The idea is delightfully simple: for 30 days, you post once a day in response to a book-themed question. That’s it. No essays, no footnotes, no need to summon the ghost of Shakespeare, just honest answers, curious reflections, and maybe a few cheeky confessions about your reading habits. I have decided to take part this year, and since I picked a month with 31 days (I know it would have made more sense to use a 30 day one) I am using March 1st to explain what I am doing.
Each day brings a new prompt: favourite characters, memorable endings, guilty pleasures, and the books that made you weep, rage, or fall in love with the written word. It’s a gentle nudge to celebrate your literary life, one post at a time.

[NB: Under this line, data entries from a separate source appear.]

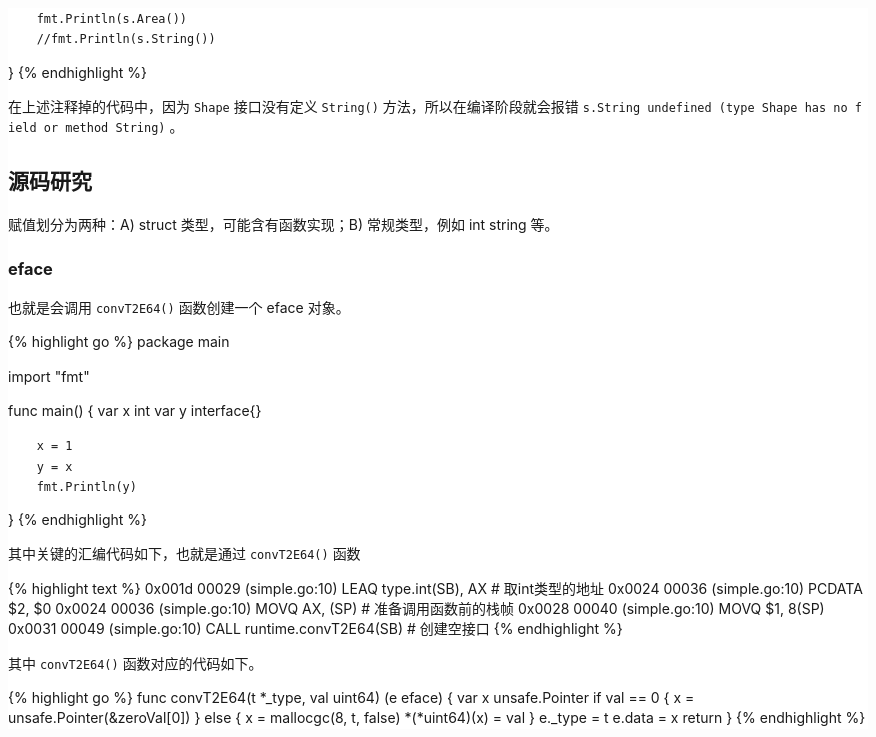         fmt.Println(s.Area())
        //fmt.Println(s.String())
}
{% endhighlight %}

在上述注释掉的代码中，因为 `Shape` 接口没有定义 `String()` 方法，所以在编译阶段就会报错 `s.String undefined (type Shape has no field or method String)` 。


## 源码研究

赋值划分为两种：A) struct 类型，可能含有函数实现；B) 常规类型，例如 int string 等。

### eface

也就是会调用 `convT2E64()` 函数创建一个 eface 对象。

{% highlight go %}
package main

import "fmt"

func main() {
        var x int
        var y interface{}

        x = 1
        y = x
        fmt.Println(y)
}
{% endhighlight %}

其中关键的汇编代码如下，也就是通过 `convT2E64()` 函数

{% highlight text %}
0x001d 00029 (simple.go:10)     LEAQ    type.int(SB), AX   # 取int类型的地址
0x0024 00036 (simple.go:10)     PCDATA  $2, $0
0x0024 00036 (simple.go:10)     MOVQ    AX, (SP)           # 准备调用函数前的栈帧
0x0028 00040 (simple.go:10)     MOVQ    $1, 8(SP)
0x0031 00049 (simple.go:10)     CALL    runtime.convT2E64(SB) # 创建空接口
{% endhighlight %}

其中 `convT2E64()` 函数对应的代码如下。

{% highlight go %}
func convT2E64(t *_type, val uint64) (e eface) {
        var x unsafe.Pointer
        if val == 0 {
                x = unsafe.Pointer(&zeroVal[0])
        } else {
                x = mallocgc(8, t, false)
                *(*uint64)(x) = val
        }
        e._type = t
        e.data = x
        return
}
{% endhighlight %}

So why not give it a go? Dust off your bookshelf, sharpen your wit, and join the challenge. Thirty days. Thirty questions. One slightly eccentric bookworm’s journey through the pages.
DAY 27. – Book that has been on your “to read” list the longest.
This is very similar to “Day 12 – A book you wanted to read for a long time but still haven’t”. So I will use the same answer.
The film Hackers has always been one of my comfort watches, that perfect blend of neon‑soaked aesthetics, thumping soundtrack, chaotic charm, and, of course, Acid Burn being effortlessly iconic. It’s pure, unashamed entertainment, and it hits the spot every single time.
Because I adore the film, I’ve long been curious about the book it was based on. Everyone says it goes deeper into the story, and let’s be honest, books behind films are almost always richer, stranger, and better. So it’s been sitting on my “must read one day” list for ages, like a little digital gremlin reminding me of my own procrastination.
The problem? I could never actually find a copy. It became one of those mythical items: always talked about, never spotted in the wild.
Hack the Planet!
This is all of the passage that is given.